This maybe a dumb question but I'll ask it anyway. How would the lack of either commerially kept or feral colonies in an area affect the mite population, either trachal or verona. Without a host, would this parisite die off naturaly? Or would they adapt to a new host, which seems very unlikely? Thanks.

peggjam


----------



## Michael Bush (Aug 2, 2002)

During the process of a hive crashing when it's still alive but weak, it gets robbed. The robbers pick up many mites because the hive is crashing from mites. When the feral hive is the robber, it hauls a lot of mites back to the hive. Many more than are reproducing in the hive.

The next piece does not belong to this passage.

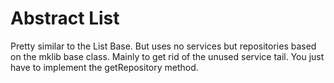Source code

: Abstract List
=============

Pretty similar to the List Base. But uses no services but repositories based on the mklib base class. Mainly to get rid of the unused service tail. You just have to implement the getRepository method.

Once all the bees at the crashing hive are dead, so are the mites.


----------



## jaydee (Oct 12, 2004)

Michael, I was talking with a local bee man with about 120 hives, He said here in North La. All the feral black bees are gone. The one I have caught are not black although some are dark. There is one feral hive that I know has been in a Hollow tree for about 25 year that I know of and this is the one I would like to get swarms off of.They are so high I do not know what variety they are. The swarm I caught in a trap this year was within 250 yard of this tree and they are regular colored bees. I hope they are from this tree.


----------



## Michael Bush (Aug 2, 2002)

If they are surviving, I'd consider that more important than the color. Besides in the South you'll probably see more yellow bees surviving.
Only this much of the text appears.